[TASK PROMPT]: Starting at the top of the listing below, copy each line exactly, stopping after the line that contains "Data Products class.".

[THE DATA]:

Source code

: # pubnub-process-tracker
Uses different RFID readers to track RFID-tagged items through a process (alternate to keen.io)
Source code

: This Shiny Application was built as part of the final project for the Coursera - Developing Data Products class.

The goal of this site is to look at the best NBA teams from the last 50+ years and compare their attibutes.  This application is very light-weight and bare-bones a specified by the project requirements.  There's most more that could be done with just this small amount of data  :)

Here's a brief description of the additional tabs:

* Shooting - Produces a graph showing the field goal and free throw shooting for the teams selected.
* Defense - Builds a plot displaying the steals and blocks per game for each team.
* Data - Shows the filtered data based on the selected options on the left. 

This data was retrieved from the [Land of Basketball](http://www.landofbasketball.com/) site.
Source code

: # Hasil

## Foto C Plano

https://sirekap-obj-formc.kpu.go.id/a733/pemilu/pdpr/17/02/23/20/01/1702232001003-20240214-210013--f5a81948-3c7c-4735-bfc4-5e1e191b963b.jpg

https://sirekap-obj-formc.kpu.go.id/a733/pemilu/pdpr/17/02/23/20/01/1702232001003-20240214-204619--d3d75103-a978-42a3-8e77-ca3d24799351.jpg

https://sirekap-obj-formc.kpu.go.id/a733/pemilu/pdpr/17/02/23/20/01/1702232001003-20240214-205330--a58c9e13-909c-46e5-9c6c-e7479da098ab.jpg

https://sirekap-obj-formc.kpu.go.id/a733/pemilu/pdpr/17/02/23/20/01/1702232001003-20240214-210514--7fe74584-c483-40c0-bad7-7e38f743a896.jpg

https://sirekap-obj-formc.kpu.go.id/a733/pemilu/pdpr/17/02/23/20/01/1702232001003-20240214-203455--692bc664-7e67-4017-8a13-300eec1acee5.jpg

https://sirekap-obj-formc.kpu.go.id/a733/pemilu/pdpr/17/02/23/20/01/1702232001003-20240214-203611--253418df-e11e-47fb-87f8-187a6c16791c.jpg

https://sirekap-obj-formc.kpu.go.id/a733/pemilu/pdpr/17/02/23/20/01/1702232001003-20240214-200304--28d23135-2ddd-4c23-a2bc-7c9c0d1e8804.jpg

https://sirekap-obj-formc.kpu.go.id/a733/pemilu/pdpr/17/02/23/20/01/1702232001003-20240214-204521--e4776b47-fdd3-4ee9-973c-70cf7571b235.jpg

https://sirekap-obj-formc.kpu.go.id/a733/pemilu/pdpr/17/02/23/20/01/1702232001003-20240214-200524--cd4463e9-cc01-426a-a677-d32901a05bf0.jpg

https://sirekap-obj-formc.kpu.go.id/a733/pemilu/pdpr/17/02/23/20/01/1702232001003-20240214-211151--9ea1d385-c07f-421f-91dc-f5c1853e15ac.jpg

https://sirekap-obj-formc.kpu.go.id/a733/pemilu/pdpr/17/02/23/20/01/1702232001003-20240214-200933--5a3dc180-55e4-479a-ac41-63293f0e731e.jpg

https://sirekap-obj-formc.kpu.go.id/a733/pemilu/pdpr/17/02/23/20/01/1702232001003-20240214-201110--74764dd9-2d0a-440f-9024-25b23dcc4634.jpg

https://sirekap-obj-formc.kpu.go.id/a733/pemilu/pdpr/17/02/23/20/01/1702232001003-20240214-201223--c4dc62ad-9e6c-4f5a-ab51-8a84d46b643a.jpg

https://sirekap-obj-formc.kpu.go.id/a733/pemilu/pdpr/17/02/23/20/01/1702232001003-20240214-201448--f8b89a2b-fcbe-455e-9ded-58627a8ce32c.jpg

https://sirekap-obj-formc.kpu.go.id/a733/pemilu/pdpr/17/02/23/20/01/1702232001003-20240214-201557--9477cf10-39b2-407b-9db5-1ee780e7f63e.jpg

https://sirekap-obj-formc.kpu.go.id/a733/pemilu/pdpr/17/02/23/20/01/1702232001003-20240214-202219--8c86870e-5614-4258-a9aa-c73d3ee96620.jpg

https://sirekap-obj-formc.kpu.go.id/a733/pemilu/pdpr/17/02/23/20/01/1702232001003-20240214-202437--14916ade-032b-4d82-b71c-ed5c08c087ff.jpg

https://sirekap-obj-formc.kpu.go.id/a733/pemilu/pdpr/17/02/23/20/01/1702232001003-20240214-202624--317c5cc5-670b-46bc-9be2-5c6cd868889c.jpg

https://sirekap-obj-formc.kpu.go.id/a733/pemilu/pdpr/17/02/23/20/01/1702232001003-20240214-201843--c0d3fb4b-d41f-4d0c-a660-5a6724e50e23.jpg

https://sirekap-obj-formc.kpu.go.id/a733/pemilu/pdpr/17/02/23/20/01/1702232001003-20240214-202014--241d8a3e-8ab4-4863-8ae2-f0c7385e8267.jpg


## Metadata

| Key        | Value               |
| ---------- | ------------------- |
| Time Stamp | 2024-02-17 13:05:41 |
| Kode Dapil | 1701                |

[TASK ANSWER]:
Source code

: # pubnub-process-tracker
Uses different RFID readers to track RFID-tagged items through a process (alternate to keen.io)
Source code

: This Shiny Application was built as part of the final project for the Coursera - Developing Data Products class.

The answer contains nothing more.